I have met one owner of an Agent X arcade game, although I didn’t know anything about it when I met him, nor did I even see the game during my visit. It wasn’t until successive conversions later that I found out about Agent X’s rarity.
This is what Joe had to say about Agent X, recalling as best he could the history of the game off the top of his head and what he had to go through to find his;
“On the Cloak & Dagger, it gets a little collector/geeky/anal. When Atari originally developed the game, the name was Agent X. Then Hollywood made the movie Cloak & Dagger and asked Atari to make a game for it. Agent X was already a version of the game. Rumor has it that only 20 dedicated Agent X units were ever made and these were only made for field testing purposes, they were never meant for public release. Of those 20, 7 were Agent X, and the other 13 were Cloak & Dagger. Cloak & Dagger was released for general purchase in kit only form, for converting other games, specifically Williams games (Stargate, Defender, Robotron, Joust).

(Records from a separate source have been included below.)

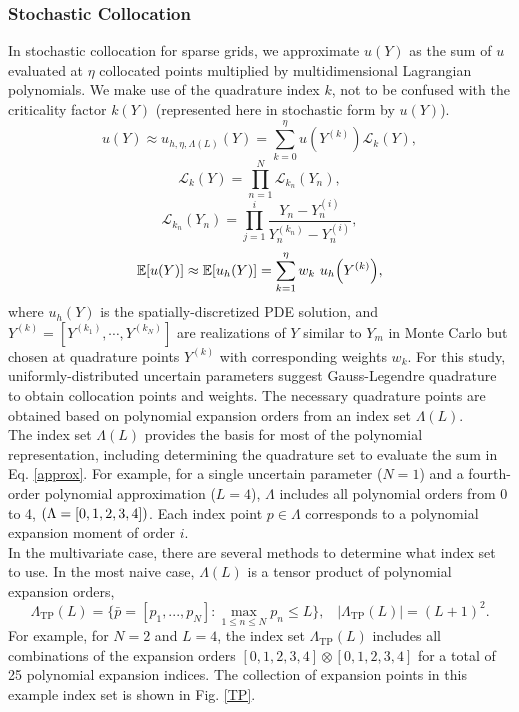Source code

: \documentclass[11pt]{article}
\newcommand{\expv}[1]{\ensuremath{\mathbb{E}[ #1]}}
\begin{document}
\subsubsection{Stochastic Collocation}
In stochastic collocation for sparse grids, we approximate $u(Y)$ as the sum of $u$ evaluated at $\eta$ collocated points multiplied by multidimensional Lagrangian polynomials.  We make use of the quadrature index $k$, not to be confused with the criticality factor $k(Y)$ (represented here in stochastic form by $u(Y)$).
\begin{equation}\label{approx}
u(Y)\approx u_{h,\eta,\Lambda(L)}(Y)=\sum_{k=0}^\eta u(Y^{(k)})\mathcal{L}_k(Y),
\end{equation}
\begin{equation}
\mathcal{L}_k(Y)=\prod_{n=1}^N \mathcal{L}_{k_n}(Y_n),
\end{equation}
\begin{equation}
\mathcal{L}_{k_n}(Y_n)=\prod_{j=1}^i \frac{Y_n-Y_n^{(i)}}{Y_n^{(k_n)}-Y_n^{(i)}},
\end{equation}
\begin{equation}
\expv{u(Y)}\approx\expv{u_h(Y)}=\sum_{k=1}^\eta w_k ~u_h\qty(Y^{(k)}),
\end{equation}
where $u_h(Y)$ is the spatially-discretized PDE solution, and $Y^{(k)}=[Y^{(k_1)},\cdots,Y^{(k_N)}]$ are realizations of $Y$ similar to $Y_m$ in Monte Carlo but chosen at quadrature points $Y^{(k)}$ with corresponding weights $w_k$.  For this study, uniformly-distributed uncertain parameters suggest Gauss-Legendre quadrature to obtain collocation points and weights.  The necessary quadrature points are obtained based on polynomial expansion orders from an index set $\Lambda(L)$.  \\

The index set $\Lambda(L)$ provides the basis for most of the polynomial representation, including determining the quadrature set to evaluate the sum in Eq. \ref{approx}.  For example, for a single uncertain parameter ($N=1$) and a fourth-order polynomial approximation ($L=4$), $\Lambda$ includes all polynomial orders from 0 to 4, $\qty(\Lambda=[0,1,2,3,4])$.  Each index point $p\in\Lambda$ corresponds to a polynomial expansion moment of order $i$.\\

In the multivariate case, there are several methods to determine what index set to use.
In the most naive case, $\Lambda(L)$ is a tensor product of polynomial expansion orders,
\begin{equation}
\Lambda_\text{TP}(L)=\Big\{\bar p=[p_1,...,p_N]: \max_{1\leq n\leq N}p_n\leq L \Big\},\hspace{10pt}|\Lambda_\text{TP}(L)|=(L+1)^2.
\end{equation}
For example, for $N=2$ and $L=4$, the index set $\Lambda_\text{TP}(L)$ includes all combinations of the expansion orders $[0,1,2,3,4]\otimes[0,1,2,3,4]$ for a total of 25 polynomial expansion indices.  The collection of expansion points in this example index set is shown in Fig. \ref{TP}.  \\
\end{document}
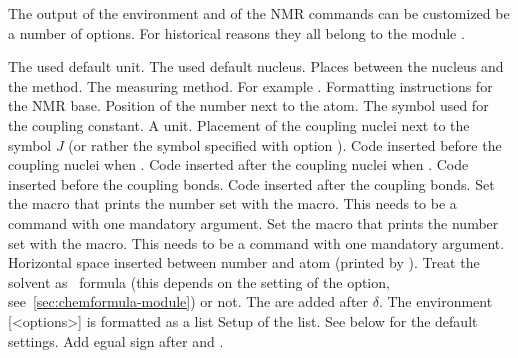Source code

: \documentclass{chemmacros-manual}
\begin{document}
The output of the environment and of the NMR commands can be customized be a
number of options.  For historical reasons they all belong to the module
.
\begin{options}
    The used default unit.
    The used default nucleus.
  \Default{-}
    Places  between the nucleus and the method.
    The measuring method.
  \Default
    For example .
  \Default
    Formatting instructions for the NMR base.
    Position of the number next to the atom.
    The symbol used for the coupling constant.
    A  unit.
    Placement of the coupling nuclei next to the symbol $J$ (or rather the
    symbol specified with option ).
  \Default{(}
    Code inserted before the coupling nuclei when .
  \Default{)}
    Code inserted after the coupling nuclei when .
  \Default
    Code inserted before the coupling bonds.
  \Default{\cs*{!}}
    Code inserted after the coupling bonds.
    Set the macro that prints the number set with the  macro.  This
    needs to be a command with one mandatory argument.
    Set the macro that prints the number set with the \cs{\#} macro.  This
    needs to be a command with one mandatory argument.
  \Default{.16667em}
    Horizontal space inserted between number and atom
    (printed by \cs{\#}).
    Treat the solvent as \chemformula\ formula (this depends on the setting of
    the  option, see~\vref{sec:chemformula-module}) or not.
  \Default
    The  are added after $\delta$.
    The environment [<options>]{} is formatted as a list
    Setup of the list. See below for the default settings.
    Add egual sign after  and .
\end{options}
\end{document}
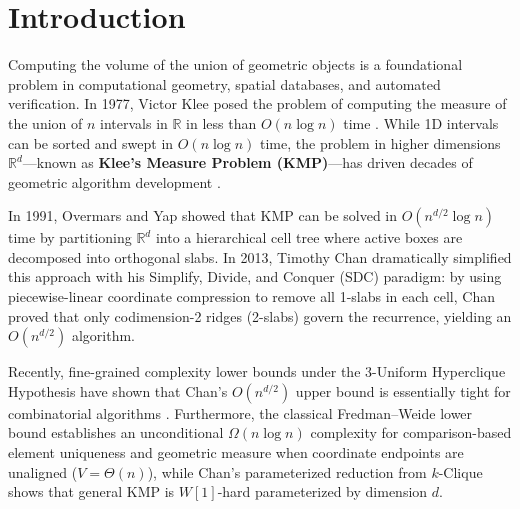 \documentclass[11pt,a4paper]{article}
\theoremstyle{plain}
\theoremstyle{definition}
\begin{document}
\section{Introduction}

Computing the volume of the union of geometric objects is a foundational problem in computational geometry, spatial databases, and automated verification. In 1977, Victor Klee posed the problem of computing the measure of the union of $n$ intervals in $\mathbb{R}$ in less than $O(n \log n)$ time \cite{klee1977measure}. While 1D intervals can be sorted and swept in $O(n \log n)$ time, the problem in higher dimensions $\mathbb{R}^d$---known as \textbf{Klee's Measure Problem (KMP)}---has driven decades of geometric algorithm development \cite{bentley1977algorithms, overmars1991new, chan2013klee}.

In 1991, Overmars and Yap \cite{overmars1991new} showed that KMP can be solved in $O(n^{d/2} \log n)$ time by partitioning $\mathbb{R}^d$ into a hierarchical cell tree where active boxes are decomposed into orthogonal slabs. In 2013, Timothy Chan \cite{chan2013klee} dramatically simplified this approach with his Simplify, Divide, and Conquer (SDC) paradigm: by using piecewise-linear coordinate compression to remove all 1-slabs in each cell, Chan proved that only codimension-2 ridges (2-slabs) govern the recurrence, yielding an $O(n^{d/2})$ algorithm.

Recently, fine-grained complexity lower bounds under the 3-Uniform Hyperclique Hypothesis have shown that Chan's $O(n^{d/2})$ upper bound is essentially tight for combinatorial algorithms \cite{kunnemann2022tight, gorbachev2023combinatorial}. Furthermore, the classical Fredman--Weide lower bound establishes an unconditional $\Omega(n \log n)$ complexity for comparison-based element uniqueness and geometric measure when coordinate endpoints are unaligned ($V = \Theta(n)$), while Chan's parameterized reduction from $k$-Clique shows that general KMP is $W[1]$-hard parameterized by dimension $d$.
\end{document}
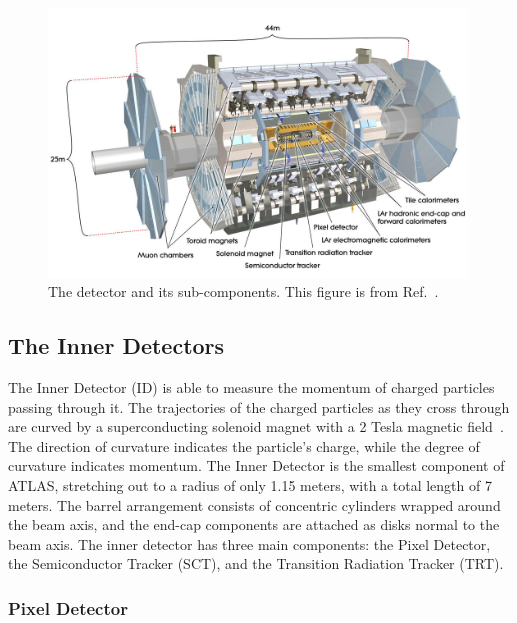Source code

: 

\begin{figure}[htb!]
    \centering
    \includegraphics[width=0.99\textwidth]{Figures/LHC/ATLASDetector.jpg}
    \caption{The \ATLAS detector and its sub-components. This figure is from Ref.~\cite{Reed:2014}.}
    \label{fig:atlasdetector}
\end{figure}

\subsection{The Inner Detectors} \label{ssec:ATLASID}
The Inner Detector (ID) is able to measure the momentum of charged particles passing through it. The trajectories of the charged particles as they cross through are curved by a superconducting solenoid magnet with a 2 Tesla magnetic field~\cite{Yamamoto:1999}. The direction of curvature indicates the particle's charge, while the degree of curvature indicates momentum. The Inner Detector is the smallest component of ATLAS, stretching out to a radius of only 1.15 meters, with a total length of 7 meters. The barrel arrangement consists of concentric cylinders wrapped around the beam axis, and the end-cap components are attached as disks normal to the beam axis. The inner detector has three main components: the Pixel Detector, the Semiconductor Tracker (SCT), and the Transition Radiation Tracker (TRT).

\subsubsection{Pixel Detector}

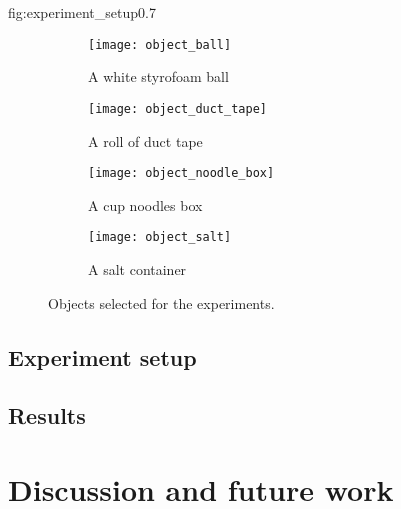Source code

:              {fig:experiment_setup}{0.7\textwidth}

\begin{figure}[htb]
    \centering
    \small
    \begin{subfigure}[b]{0.45\textwidth}
        \texttt{[image: object\_ball]}
        \caption{A white styrofoam ball}
        \label{fig:object_ball}
    \end{subfigure}
    \hfill
    \begin{subfigure}[b]{0.45\textwidth}
        \texttt{[image: object\_duct\_tape]}
        \caption{A roll of duct tape}
        \label{fig:object_duct_tape}
    \end{subfigure}

    \begin{subfigure}[b]{0.45\textwidth}
        \texttt{[image: object\_noodle\_box]}
        \caption{A cup noodles box}
        \label{fig:object_noodle_box}
    \end{subfigure}
    \hfill
    \begin{subfigure}[b]{0.45\textwidth}
    \texttt{[image: object\_salt]}
    \caption{A salt container}
    \label{fig:object_salt}
    \end{subfigure}
    \caption{Objects selected for the experiments.}\label{fig:objects}
\end{figure}

\subsection{Experiment setup}

\subsection{Results}

\pagebreak
\section{Discussion and future work}
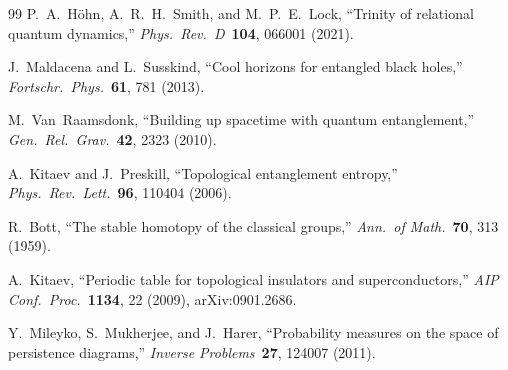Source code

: \documentclass[11pt, a4paper]{article}
\begin{document}
\begin{thebibliography}{99}
P.~A.~H\"{o}hn, A.~R.~H.~Smith, and M.~P.~E.~Lock, ``Trinity of relational quantum dynamics,'' \textit{Phys.\ Rev.\ D}\ \textbf{104}, 066001 (2021).

J.~Maldacena and L.~Susskind, ``Cool horizons for entangled black holes,'' \textit{Fortschr.\ Phys.}\ \textbf{61}, 781 (2013).

M.~Van~Raamsdonk, ``Building up spacetime with quantum entanglement,'' \textit{Gen.\ Rel.\ Grav.}\ \textbf{42}, 2323 (2010).

A.~Kitaev and J.~Preskill, ``Topological entanglement entropy,'' \textit{Phys.\ Rev.\ Lett.}\ \textbf{96}, 110404 (2006).

R.~Bott, ``The stable homotopy of the classical groups,'' \textit{Ann.\ of Math.}\ \textbf{70}, 313 (1959).

A.~Kitaev, ``Periodic table for topological insulators and superconductors,'' \textit{AIP Conf.\ Proc.}\ \textbf{1134}, 22 (2009), arXiv:0901.2686.

Y.~Mileyko, S.~Mukherjee, and J.~Harer, ``Probability measures on the space of persistence diagrams,'' \textit{Inverse Problems}\ \textbf{27}, 124007 (2011).

\end{thebibliography}
\end{document}
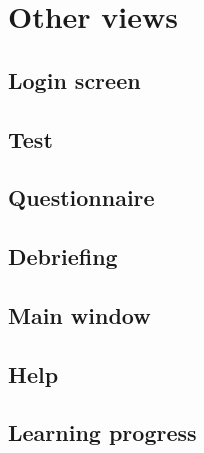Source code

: \section{Other views}

\subsection{Login screen}

\subsection{Test}

\subsection{Questionnaire}

\subsection{Debriefing}

\subsection{Main window}

\subsection{Help}

\subsection{Learning progress}
\label{sec:learningprogress}

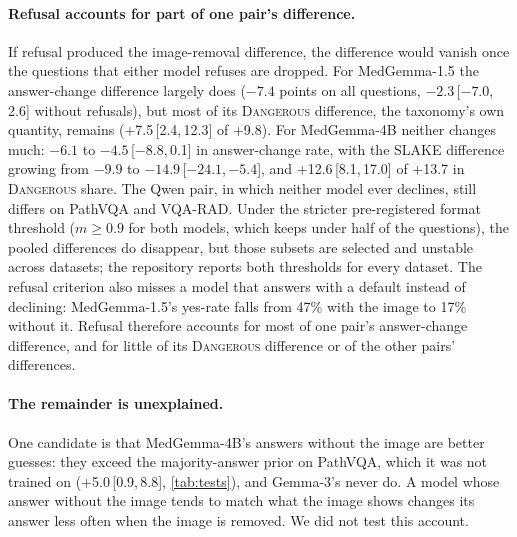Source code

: \documentclass[10pt,twocolumn,letterpaper]{article}
\newcommand{\dang}{\textup{\textsc{Dangerous}}}
\newcommand{\ci}[2]{\,[#1,\,#2]}  %
\begin{document}
\paragraph{Refusal accounts for part of one pair's difference.} If refusal produced the image-removal difference,
the difference would vanish once the questions that either model refuses are dropped. For MedGemma-1.5 the
answer-change difference largely does ($-7.4$ points on all questions, $-2.3$\ci{$-7.0$}{2.6} without refusals),
but most of its \dang{} difference, the taxonomy's own quantity, remains (+7.5\ci{2.4}{12.3} of +9.8). For
MedGemma-4B neither changes much: $-6.1$ to $-4.5$\ci{$-8.8$}{0.1} in answer-change rate, with the SLAKE difference
growing from $-9.9$ to $-14.9$\ci{$-24.1$}{$-5.4$}, and +12.6\ci{8.1}{17.0} of +13.7 in \dang{} share. The Qwen
pair, in which neither model ever declines, still differs on PathVQA and VQA-RAD. Under the stricter
pre-registered format threshold ($m\ge0.9$ for both models, which keeps under half of the questions), the pooled
differences do disappear, but those subsets are selected and unstable across datasets; the repository reports
both thresholds for every dataset. The refusal criterion also misses a model that answers with a default instead
of declining: MedGemma-1.5's yes-rate falls from 47\% with the image to 17\% without it. Refusal therefore
accounts for most of one pair's answer-change difference, and for little of its \dang{} difference or of the
other pairs' differences.

\paragraph{The remainder is unexplained.} One candidate is that MedGemma-4B's answers without the image are better
guesses: they exceed the majority-answer prior on PathVQA, which it was not trained on (+5.0\ci{0.9}{8.8},
\cref{tab:tests}), and Gemma-3's never do. A model whose answer without the image tends to match what the image
shows changes its answer less often when the image is removed. We did not test this account.
\end{document}
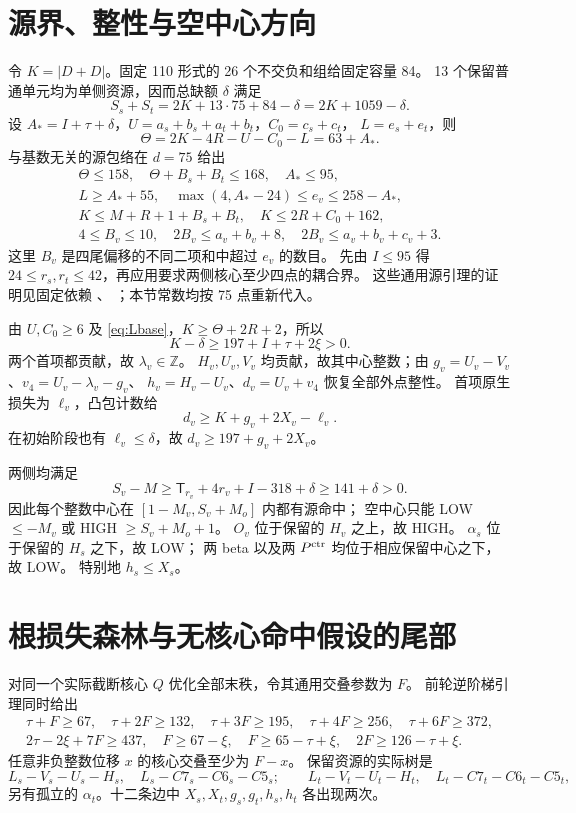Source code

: \documentclass[11pt,a4paper]{article}
\newcommand{\Z}{\mathbb Z}
\newcommand{\T}{\mathsf T}
\newcommand{\A}{A_*}
\begin{document}
\section{源界、整性与空中心方向}
令 $K=|D+D|$。固定 110 形式的 26 个不交负和组给固定容量 84。
13 个保留普通单元均为单侧资源，因而总缺额 $\delta$ 满足
\[
 S_s+S_t=2K+13\cdot75+84-\delta=2K+1059-\delta.
\]
设 $\A=I+\tau+\delta$，$U=a_s+b_s+a_t+b_t$，$C_0=c_s+c_t$，
$L=e_s+e_t$，则
\[
 \Theta=2K-4R-U-C_0-L=63+\A.
\]
与基数无关的源包络在 $d=75$ 给出
\begin{gather}
 \Theta\le158,\quad \Theta+B_s+B_t\le168,\quad\A\le95,\label{eq:budget}\\
 L\ge\A+55,\quad \max(4,\A-24)\le e_v\le258-\A,\label{eq:Lbase}\\
 K\le M+R+1+B_s+B_t,\quad K\le2R+C_0+162,\label{eq:K}\\
 4\le B_v\le10,\quad 2B_v\le a_v+b_v+8,\quad
 2B_v\le a_v+b_v+c_v+3.\label{eq:quartet}
\end{gather}
这里 $B_v$ 是四尾偏移的不同二项和中超过 $e_v$ 的数目。
先由 $I\le95$ 得 $24\le r_s,r_t\le42$，再应用要求两侧核心至少四点的耦合界。
这些通用源引理的证明见固定依赖
、
；本节常数均按 75 点重新代入。

由 $U,C_0\ge6$ 及 \eqref{eq:Lbase}，$K\ge\Theta+2R+2$，所以
\begin{equation}K-\delta\ge197+I+\tau+2\xi>0.\label{eq:leadingbase}\end{equation}
两个首项都贡献，故 $\lambda_v\in\Z$。
$H_v,U_v,V_v$ 均贡献，故其中心整数；由
$g_v=U_v-V_v$、$v_4=U_v-\lambda_v-g_v$、
$h_v=H_v-U_v$、$d_v=U_v+v_4$ 恢复全部外点整性。
首项原生损失为 $\ell_v$，凸包计数给
\begin{equation}d_v\ge K+g_v+2X_v-\ell_v.\label{eq:leading}\end{equation}
在初始阶段也有 $\ell_v\le\delta$，故 $d_v\ge197+g_v+2X_v$。

两侧均满足
\[
 S_v-M\ge\T_{r_v}+4r_v+I-318+\delta\ge141+\delta>0.
\]
因此每个整数中心在 $[1-M_v,S_v+M_o]$ 内都有源命中；
空中心只能 LOW $\le-M_v$ 或 HIGH $\ge S_v+M_o+1$。
$O_v$ 位于保留的 $H_v$ 之上，故 HIGH。
$\alpha_s$ 位于保留的 $H_s$ 之下，故 LOW；
两 beta 以及两 $P^{\rm ctr}$ 均位于相应保留中心之下，故 LOW。
特别地 $h_s\le X_s$。

\section{根损失森林与无核心命中假设的尾部}
对同一个实际截断核心 $Q$ 优化全部末秩，令其通用交叠参数为 $F$。
前轮逆阶梯引理同时给出
\begin{gather*}
 \tau+F\ge67,\quad\tau+2F\ge132,\quad\tau+3F\ge195,\quad
 \tau+4F\ge256,\quad\tau+6F\ge372,\\
 2\tau-2\xi+7F\ge437,\quad
 F\ge67-\xi,\quad F\ge65-\tau+\xi,\quad2F\ge126-\tau+\xi.
\end{gather*}
任意非负整数位移 $x$ 的核心交叠至少为 $F-x$。
保留资源的实际树是
\[
 L_s-V_s-U_s-H_s,\quad L_s-C7_s-C6_s-C5_s;
 \qquad L_t-V_t-U_t-H_t,\quad L_t-C7_t-C6_t-C5_t,
\]
另有孤立的 $\alpha_t$。十二条边中
$X_s,X_t,g_s,g_t,h_s,h_t$ 各出现两次。
\end{document}

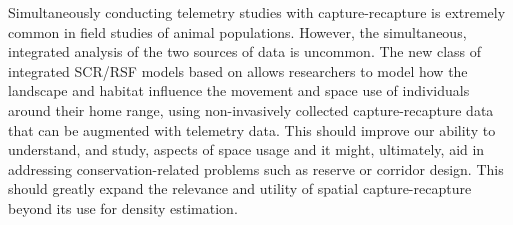 Simultaneously conducting telemetry studies with capture-recapture is
extremely common in field studies of animal populations. However, the
simultaneous, integrated analysis of the two sources of data is uncommon.
 The new class of integrated SCR/RSF models based on 
\citet{royle_etal:2012mee} allows researchers to model how the
landscape and habitat influence the movement and space use of
individuals around their home range, using non-invasively collected
capture-recapture data that can be augmented with telemetry data.
This should improve our ability to understand, and study, aspects of
space usage and it might, ultimately, aid in addressing
conservation-related problems such as reserve or corridor design. This
 should greatly expand the relevance and utility of spatial
capture-recapture beyond its use for density estimation.






























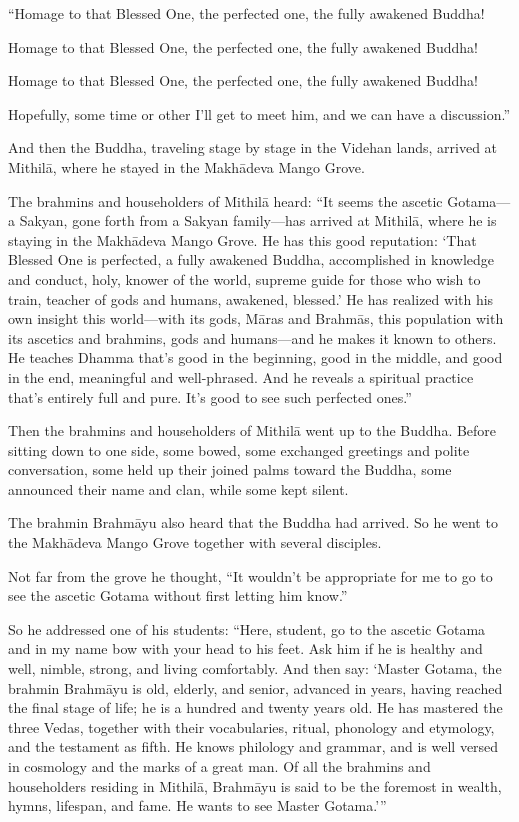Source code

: \documentclass[12pt,openany]{book}%
\begin{document}
“Homage to that Blessed One, the perfected one, the fully awakened Buddha! 

Homage to that Blessed One, the perfected one, the fully awakened Buddha! 

Homage to that Blessed One, the perfected one, the fully awakened Buddha! 

Hopefully, some time or other I’ll get to meet him, and we can have a discussion.” 

And then the Buddha, traveling stage by stage in the Videhan lands, arrived at \textsanskrit{Mithilā}, where he stayed in the \textsanskrit{Makhādeva} Mango Grove. 

The brahmins and householders of \textsanskrit{Mithilā} heard: “It seems the ascetic Gotama—a Sakyan, gone forth from a Sakyan family—has arrived at \textsanskrit{Mithilā}, where he is staying in the \textsanskrit{Makhādeva} Mango Grove. He has this good reputation: ‘That Blessed One is perfected, a fully awakened Buddha, accomplished in knowledge and conduct, holy, knower of the world, supreme guide for those who wish to train, teacher of gods and humans, awakened, blessed.’ He has realized with his own insight this world—with its gods, \textsanskrit{Māras} and \textsanskrit{Brahmās}, this population with its ascetics and brahmins, gods and humans—and he makes it known to others. He teaches Dhamma that’s good in the beginning, good in the middle, and good in the end, meaningful and well-phrased. And he reveals a spiritual practice that’s entirely full and pure. It’s good to see such perfected ones.” 

Then the brahmins and householders of \textsanskrit{Mithilā} went up to the Buddha. Before sitting down to one side, some bowed, some exchanged greetings and polite conversation, some held up their joined palms toward the Buddha, some announced their name and clan, while some kept silent. 

The brahmin \textsanskrit{Brahmāyu} also heard that the Buddha had arrived. So he went to the \textsanskrit{Makhādeva} Mango Grove together with several disciples. 

Not far from the grove he thought, “It wouldn’t be appropriate for me to go to see the ascetic Gotama without first letting him know.” 

So he addressed one of his students: “Here, student, go to the ascetic Gotama and in my name bow with your head to his feet. Ask him if he is healthy and well, nimble, strong, and living comfortably. And then say: ‘Master Gotama, the brahmin \textsanskrit{Brahmāyu} is old, elderly, and senior, advanced in years, having reached the final stage of life; he is a hundred and twenty years old. He has mastered the three Vedas, together with their vocabularies, ritual, phonology and etymology, and the testament as fifth. He knows philology and grammar, and is well versed in cosmology and the marks of a great man. Of all the brahmins and householders residing in \textsanskrit{Mithilā}, \textsanskrit{Brahmāyu} is said to be the foremost in wealth, hymns, lifespan, and fame. He wants to see Master Gotama.’” 
\end{document}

So game play wise, Agent X and Cloak & Dagger are exactly the same, only difference is the title screen.”
“Cabinet wise, conversion units are cheap and relatively easy to find. They sell on ebay for less than $400. Dedicated units are close to impossible, as there were only 20 or so made, and the ones out there are typically in collectors hands that don’t want to sell them. The last one I heard selling was a Cloak & Dagger which sold for $3,000. An Agent X is even more rare. At one point someone offered me $10,000 for my Agent X. I’m sure that’s no longer a valid offer as that person has since got a dedicated Cloak & Dagger. But it was a nice offer to get. Certainly one of the most valuable in my collection.”
“Probably way more information than you wanted, but it’s one of my prize games, so I like talking about it! It was a pretty big search to find and get.”
So basically my interpretation of this information is that of the few Agent X’s that were produced, most of them are or at one time were owned by Atari employees. Now they made have made their hands into serious collectors who know their value, similar to Joe, but the only way you might get one is to start the way he did and track down some old Atari employees.
Why reproduce artwork for Agent X?
Well, for two main reasons. I like the two people I have met, so it is a good opportunity to show them some good will in networking. Also, because Agent X is so rare, hopefully it will mean I am one of the few people who have a copy of vector artwork for the Agent X kickplate, sideart, marquee, speaker overlays, control panel, or whatever else I decided to vectorize and prepare for reproduction.
Update – March 23, 2009
If you look below in the comments, one of the original creators that worked on Agent X left a comment, and basically confirmed all of the information that Joe shared about the game. I have no doubts that on his hunt Joe probably talked with Rusty about the history and that is where most of his ‘unconfirmed’ rumors came from.